### Directions for this task
Every line from the one containing "1. Gefördert wird: der" to the one containing "## VwV-Rückbau Wohngebäude III." in the records below, both included, must be set down exactly, and no other line.

++++

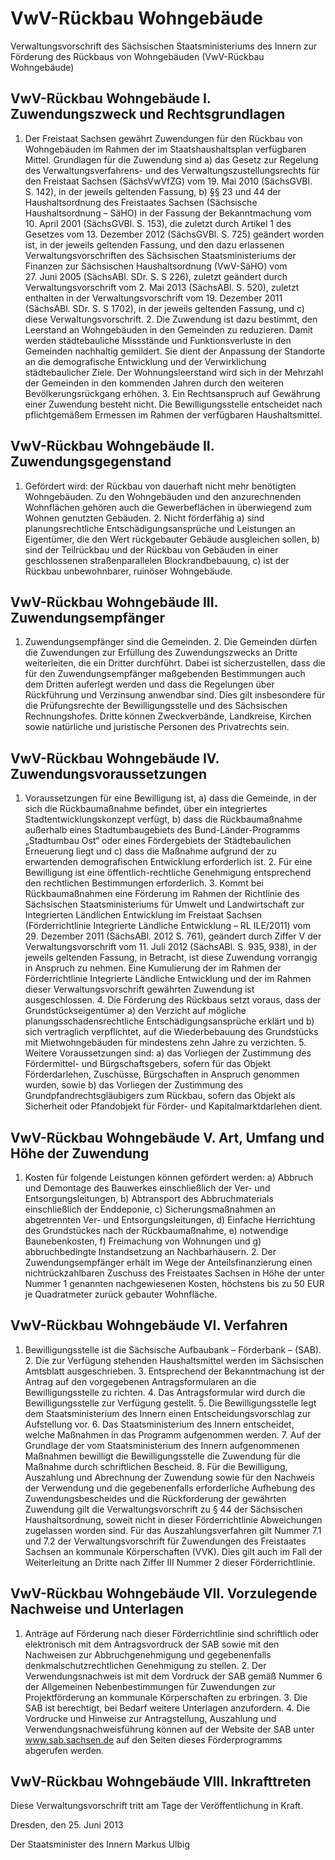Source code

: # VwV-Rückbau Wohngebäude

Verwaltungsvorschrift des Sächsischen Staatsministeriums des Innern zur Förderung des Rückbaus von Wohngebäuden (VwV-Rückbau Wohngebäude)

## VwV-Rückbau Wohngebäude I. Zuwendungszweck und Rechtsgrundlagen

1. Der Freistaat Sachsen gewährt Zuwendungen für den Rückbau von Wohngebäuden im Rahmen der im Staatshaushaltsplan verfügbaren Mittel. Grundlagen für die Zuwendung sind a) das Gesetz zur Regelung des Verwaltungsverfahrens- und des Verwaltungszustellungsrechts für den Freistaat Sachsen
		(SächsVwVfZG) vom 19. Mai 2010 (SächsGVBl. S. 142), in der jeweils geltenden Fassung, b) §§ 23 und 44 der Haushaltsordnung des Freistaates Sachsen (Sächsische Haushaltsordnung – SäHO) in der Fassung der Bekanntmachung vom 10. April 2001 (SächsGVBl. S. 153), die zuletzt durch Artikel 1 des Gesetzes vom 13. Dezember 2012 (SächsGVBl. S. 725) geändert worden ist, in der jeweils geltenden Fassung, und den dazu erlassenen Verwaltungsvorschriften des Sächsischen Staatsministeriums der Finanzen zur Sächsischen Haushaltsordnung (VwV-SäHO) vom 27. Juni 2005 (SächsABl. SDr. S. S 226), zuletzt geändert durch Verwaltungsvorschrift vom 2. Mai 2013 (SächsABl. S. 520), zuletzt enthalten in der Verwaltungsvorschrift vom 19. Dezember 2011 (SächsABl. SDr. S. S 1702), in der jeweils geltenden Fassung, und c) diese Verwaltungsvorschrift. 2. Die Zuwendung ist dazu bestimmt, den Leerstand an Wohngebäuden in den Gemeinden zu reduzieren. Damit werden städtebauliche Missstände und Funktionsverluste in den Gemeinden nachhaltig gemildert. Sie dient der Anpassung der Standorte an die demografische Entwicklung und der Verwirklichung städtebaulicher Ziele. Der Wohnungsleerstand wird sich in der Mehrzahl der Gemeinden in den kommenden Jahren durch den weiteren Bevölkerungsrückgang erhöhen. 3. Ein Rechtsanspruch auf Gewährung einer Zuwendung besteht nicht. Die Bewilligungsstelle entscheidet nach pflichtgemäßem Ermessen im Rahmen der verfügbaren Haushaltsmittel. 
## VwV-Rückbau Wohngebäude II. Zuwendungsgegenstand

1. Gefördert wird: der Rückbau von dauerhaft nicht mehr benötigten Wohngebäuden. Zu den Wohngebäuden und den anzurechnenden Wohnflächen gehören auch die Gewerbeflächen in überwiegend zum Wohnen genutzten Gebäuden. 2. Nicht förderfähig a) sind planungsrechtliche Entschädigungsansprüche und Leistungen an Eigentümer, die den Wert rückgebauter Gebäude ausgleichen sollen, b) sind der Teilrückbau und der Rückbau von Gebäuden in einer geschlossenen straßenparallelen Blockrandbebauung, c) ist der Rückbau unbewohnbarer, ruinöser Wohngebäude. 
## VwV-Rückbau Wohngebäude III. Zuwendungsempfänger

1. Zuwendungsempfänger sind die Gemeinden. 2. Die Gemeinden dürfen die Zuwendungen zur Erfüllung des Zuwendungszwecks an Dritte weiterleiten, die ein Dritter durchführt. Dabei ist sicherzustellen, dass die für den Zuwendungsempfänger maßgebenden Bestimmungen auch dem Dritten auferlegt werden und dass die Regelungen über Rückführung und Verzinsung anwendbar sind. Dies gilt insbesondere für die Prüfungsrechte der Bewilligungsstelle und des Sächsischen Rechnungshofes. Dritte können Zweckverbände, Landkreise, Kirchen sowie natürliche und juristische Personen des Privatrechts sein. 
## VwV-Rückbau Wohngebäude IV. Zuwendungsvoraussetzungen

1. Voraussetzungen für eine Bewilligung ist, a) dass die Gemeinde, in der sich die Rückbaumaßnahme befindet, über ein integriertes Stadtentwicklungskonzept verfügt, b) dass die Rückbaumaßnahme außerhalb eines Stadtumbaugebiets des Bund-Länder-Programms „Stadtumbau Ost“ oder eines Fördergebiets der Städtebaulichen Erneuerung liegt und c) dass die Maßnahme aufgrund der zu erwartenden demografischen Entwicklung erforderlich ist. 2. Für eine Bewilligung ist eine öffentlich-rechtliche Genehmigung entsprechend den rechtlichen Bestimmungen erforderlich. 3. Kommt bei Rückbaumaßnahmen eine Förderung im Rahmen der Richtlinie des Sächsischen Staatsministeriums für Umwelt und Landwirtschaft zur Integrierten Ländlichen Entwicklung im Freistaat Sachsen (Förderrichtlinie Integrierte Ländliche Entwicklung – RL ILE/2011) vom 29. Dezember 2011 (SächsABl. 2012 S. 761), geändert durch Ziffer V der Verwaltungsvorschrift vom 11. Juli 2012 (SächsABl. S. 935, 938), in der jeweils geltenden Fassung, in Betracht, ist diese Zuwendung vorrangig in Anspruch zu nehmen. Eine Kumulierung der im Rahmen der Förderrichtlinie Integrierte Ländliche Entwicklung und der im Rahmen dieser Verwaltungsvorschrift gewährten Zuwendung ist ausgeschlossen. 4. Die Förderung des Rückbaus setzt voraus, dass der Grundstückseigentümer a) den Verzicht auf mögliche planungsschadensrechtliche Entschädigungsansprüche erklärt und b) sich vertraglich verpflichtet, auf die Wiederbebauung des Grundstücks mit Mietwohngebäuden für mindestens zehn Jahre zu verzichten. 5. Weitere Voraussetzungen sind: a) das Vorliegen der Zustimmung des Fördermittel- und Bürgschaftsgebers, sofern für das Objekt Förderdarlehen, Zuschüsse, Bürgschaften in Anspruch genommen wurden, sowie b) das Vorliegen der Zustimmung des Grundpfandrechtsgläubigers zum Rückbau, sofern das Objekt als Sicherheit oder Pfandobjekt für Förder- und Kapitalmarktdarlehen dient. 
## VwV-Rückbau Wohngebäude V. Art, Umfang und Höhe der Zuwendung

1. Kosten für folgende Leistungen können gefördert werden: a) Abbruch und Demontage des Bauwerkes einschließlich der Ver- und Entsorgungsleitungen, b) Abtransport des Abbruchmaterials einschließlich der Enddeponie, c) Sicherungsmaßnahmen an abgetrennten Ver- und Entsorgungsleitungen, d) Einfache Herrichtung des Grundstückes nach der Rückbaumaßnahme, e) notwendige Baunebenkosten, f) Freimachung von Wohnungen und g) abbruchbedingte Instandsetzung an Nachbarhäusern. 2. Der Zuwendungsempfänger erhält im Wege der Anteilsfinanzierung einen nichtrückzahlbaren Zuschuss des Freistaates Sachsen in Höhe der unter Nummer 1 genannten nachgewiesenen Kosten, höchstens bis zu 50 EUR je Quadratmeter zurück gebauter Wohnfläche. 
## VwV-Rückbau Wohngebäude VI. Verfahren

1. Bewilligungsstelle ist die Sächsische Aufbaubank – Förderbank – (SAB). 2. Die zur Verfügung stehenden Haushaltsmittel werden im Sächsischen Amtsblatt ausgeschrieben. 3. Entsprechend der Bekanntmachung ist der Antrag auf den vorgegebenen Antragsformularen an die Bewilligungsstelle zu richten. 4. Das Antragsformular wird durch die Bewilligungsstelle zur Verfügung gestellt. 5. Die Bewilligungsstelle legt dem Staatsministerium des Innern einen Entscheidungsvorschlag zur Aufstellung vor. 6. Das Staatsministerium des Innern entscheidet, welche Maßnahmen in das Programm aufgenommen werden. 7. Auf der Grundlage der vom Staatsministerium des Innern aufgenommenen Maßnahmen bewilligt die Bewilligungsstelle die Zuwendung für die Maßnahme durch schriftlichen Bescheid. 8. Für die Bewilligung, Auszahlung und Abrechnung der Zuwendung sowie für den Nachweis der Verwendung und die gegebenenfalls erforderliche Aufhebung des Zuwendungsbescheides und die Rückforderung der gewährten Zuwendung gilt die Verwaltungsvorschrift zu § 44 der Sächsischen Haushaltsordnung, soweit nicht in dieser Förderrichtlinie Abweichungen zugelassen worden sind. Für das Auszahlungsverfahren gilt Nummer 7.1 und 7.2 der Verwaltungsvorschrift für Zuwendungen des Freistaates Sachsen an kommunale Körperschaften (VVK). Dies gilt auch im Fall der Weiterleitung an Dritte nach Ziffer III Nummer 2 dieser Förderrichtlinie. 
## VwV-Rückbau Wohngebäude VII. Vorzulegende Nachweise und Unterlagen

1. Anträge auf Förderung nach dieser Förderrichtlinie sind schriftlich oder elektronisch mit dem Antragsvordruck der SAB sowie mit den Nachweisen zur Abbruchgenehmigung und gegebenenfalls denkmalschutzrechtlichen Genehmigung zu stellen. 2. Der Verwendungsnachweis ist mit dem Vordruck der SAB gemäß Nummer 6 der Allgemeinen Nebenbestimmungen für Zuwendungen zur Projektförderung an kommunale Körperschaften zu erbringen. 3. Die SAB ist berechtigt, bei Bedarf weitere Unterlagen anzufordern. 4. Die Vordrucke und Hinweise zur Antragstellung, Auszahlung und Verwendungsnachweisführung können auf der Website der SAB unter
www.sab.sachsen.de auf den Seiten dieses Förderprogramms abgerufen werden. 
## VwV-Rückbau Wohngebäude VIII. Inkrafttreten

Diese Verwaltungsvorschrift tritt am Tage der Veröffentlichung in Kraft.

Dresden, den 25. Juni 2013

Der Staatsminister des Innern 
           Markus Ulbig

++++

### Answer box
1. Gefördert wird: der Rückbau von dauerhaft nicht mehr benötigten Wohngebäuden. Zu den Wohngebäuden und den anzurechnenden Wohnflächen gehören auch die Gewerbeflächen in überwiegend zum Wohnen genutzten Gebäuden. 2. Nicht förderfähig a) sind planungsrechtliche Entschädigungsansprüche und Leistungen an Eigentümer, die den Wert rückgebauter Gebäude ausgleichen sollen, b) sind der Teilrückbau und der Rückbau von Gebäuden in einer geschlossenen straßenparallelen Blockrandbebauung, c) ist der Rückbau unbewohnbarer, ruinöser Wohngebäude. 
## VwV-Rückbau Wohngebäude III. Zuwendungsempfänger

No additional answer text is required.